But tourists won’t show up until it’s a bit warmer so I sat and sketched this grand structure.  Nothing better than sitting in the sun, coat zipped up, and sketching.  Hmm…no, it’s better without needing the coat zipped up.

Stillman & Birn Gamma (10x7), Sailor Fude pen, De Atramentis Document Black

Stillman & Birn Gamma (10×7), Sailor Profit calligraphy  pen, De Atramentis Document Black

 

We’re Having A Heat Wave

They say it’s not going to last but right now it’s warm, or rather what those of us who have been freezing for the last five months call warm.  Heck, it was 14C (57F) when I went out sketching on Monday.  Most important, though, there was no wind, which makes all the difference in the world.

It seems I”m out of fighting form, however.  I walked a lot and ended up with blisters on both feet.  Too much couch potato time this winter, I guess.  Anyways, I found myself downtown and when I saw this little convenience market (we call them depanneurs here) I had to sit down and sketch it.  What a thrill.  Absence makes the heart grow fonder even if you’re talking about street sketching.
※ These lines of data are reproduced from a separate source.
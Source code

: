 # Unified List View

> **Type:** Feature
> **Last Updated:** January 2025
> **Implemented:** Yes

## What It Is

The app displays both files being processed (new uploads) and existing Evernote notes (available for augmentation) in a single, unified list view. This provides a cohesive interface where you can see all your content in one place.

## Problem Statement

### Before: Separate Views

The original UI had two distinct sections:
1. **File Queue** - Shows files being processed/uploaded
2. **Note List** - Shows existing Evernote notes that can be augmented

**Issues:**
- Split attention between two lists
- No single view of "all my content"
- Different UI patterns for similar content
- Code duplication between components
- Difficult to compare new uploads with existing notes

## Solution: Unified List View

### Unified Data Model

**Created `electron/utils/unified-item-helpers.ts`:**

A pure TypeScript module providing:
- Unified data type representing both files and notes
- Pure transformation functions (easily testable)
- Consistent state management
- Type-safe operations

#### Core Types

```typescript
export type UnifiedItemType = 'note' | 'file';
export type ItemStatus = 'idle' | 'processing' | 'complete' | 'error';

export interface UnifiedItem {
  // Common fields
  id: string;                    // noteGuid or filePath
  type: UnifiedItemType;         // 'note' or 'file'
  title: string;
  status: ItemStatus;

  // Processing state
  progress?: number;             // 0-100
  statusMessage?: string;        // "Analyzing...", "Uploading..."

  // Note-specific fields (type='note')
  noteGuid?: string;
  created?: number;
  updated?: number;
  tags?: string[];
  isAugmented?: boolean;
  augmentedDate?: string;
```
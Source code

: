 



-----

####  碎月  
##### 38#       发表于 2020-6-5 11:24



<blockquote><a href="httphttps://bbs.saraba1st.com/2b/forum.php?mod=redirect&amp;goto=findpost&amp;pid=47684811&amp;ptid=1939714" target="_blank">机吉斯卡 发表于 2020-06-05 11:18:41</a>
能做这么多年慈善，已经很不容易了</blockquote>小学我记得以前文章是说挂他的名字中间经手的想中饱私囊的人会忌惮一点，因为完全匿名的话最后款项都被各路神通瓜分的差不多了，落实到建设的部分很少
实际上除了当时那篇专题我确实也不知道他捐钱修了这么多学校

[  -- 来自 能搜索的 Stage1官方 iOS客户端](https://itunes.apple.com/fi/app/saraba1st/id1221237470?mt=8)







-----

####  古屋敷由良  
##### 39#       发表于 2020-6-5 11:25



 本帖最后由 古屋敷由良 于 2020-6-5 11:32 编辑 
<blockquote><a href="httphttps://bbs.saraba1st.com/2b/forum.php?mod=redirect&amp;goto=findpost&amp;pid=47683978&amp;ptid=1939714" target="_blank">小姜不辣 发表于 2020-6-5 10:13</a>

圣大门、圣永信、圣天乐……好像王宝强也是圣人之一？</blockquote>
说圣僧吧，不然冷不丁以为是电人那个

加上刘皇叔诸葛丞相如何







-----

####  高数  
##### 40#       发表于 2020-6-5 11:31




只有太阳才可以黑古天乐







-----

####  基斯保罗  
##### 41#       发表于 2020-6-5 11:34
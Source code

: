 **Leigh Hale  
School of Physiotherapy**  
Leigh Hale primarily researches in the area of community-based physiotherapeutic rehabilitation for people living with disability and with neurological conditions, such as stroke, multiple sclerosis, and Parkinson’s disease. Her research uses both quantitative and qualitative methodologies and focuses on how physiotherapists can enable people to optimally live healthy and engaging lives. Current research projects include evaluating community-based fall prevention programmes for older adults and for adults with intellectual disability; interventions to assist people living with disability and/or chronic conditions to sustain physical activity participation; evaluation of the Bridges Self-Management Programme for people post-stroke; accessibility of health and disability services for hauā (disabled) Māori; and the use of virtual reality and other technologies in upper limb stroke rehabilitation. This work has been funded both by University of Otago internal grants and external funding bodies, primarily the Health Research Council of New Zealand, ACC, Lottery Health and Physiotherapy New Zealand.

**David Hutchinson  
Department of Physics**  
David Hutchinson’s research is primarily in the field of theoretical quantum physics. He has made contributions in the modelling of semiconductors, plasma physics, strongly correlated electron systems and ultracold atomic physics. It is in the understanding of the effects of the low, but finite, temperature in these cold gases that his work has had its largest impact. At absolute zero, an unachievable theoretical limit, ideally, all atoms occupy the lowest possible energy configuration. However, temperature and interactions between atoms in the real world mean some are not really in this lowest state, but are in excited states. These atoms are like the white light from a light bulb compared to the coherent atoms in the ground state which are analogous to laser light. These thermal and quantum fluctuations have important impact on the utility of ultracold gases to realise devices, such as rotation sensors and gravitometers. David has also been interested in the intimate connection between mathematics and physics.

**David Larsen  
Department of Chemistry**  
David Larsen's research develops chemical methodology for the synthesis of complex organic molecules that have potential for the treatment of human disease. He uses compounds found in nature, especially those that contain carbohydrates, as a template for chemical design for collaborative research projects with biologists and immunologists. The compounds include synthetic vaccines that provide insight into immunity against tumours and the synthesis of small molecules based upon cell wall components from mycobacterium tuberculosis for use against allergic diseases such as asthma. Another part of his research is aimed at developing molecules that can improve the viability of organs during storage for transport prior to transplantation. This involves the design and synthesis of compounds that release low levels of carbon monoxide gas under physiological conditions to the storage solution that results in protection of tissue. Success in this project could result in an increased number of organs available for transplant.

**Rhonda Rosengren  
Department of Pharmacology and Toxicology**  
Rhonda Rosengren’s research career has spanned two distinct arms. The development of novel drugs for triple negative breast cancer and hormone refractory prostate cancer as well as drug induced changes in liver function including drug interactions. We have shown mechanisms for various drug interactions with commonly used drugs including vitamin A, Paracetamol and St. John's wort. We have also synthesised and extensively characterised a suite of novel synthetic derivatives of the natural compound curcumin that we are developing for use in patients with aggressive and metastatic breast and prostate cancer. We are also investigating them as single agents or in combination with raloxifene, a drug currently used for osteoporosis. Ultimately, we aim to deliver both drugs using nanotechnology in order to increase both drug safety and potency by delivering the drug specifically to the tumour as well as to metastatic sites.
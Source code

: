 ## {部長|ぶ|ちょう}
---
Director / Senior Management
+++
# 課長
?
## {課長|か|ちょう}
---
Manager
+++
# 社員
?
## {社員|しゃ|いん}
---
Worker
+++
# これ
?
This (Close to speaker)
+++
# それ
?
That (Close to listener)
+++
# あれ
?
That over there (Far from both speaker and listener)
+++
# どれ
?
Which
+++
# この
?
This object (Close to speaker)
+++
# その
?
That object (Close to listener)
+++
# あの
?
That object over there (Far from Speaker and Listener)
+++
At one point the guy who owned the store came across the street to see what I was up to and I was somewhat embarrassed as I wasn’t far enough along to give him much indication of the final result.  He didn’t seem to mind though, and the encounter underscored that I was back – sketching on the street.  Yippee!!!!

Stillman & Birn Gamma (10x7), Pilot Falcon, De Atramentis Document Black

Stillman & Birn Gamma (10×7), Pilot Falcon, De Atramentis Document Black

 

Spring Has Sprung – Almost

It’s been rainy and windy for the past couple days but it was sunny today, though we still had 30 km/h winds.  It had reached 5C as I headed out for a walk, but the wind made it feel much colder.  As I walked I talked to the trees, asking them why they hadn’t started to bud since it was already mid-April.  They just shook their heads in the wind and said, “Are you kidding me?”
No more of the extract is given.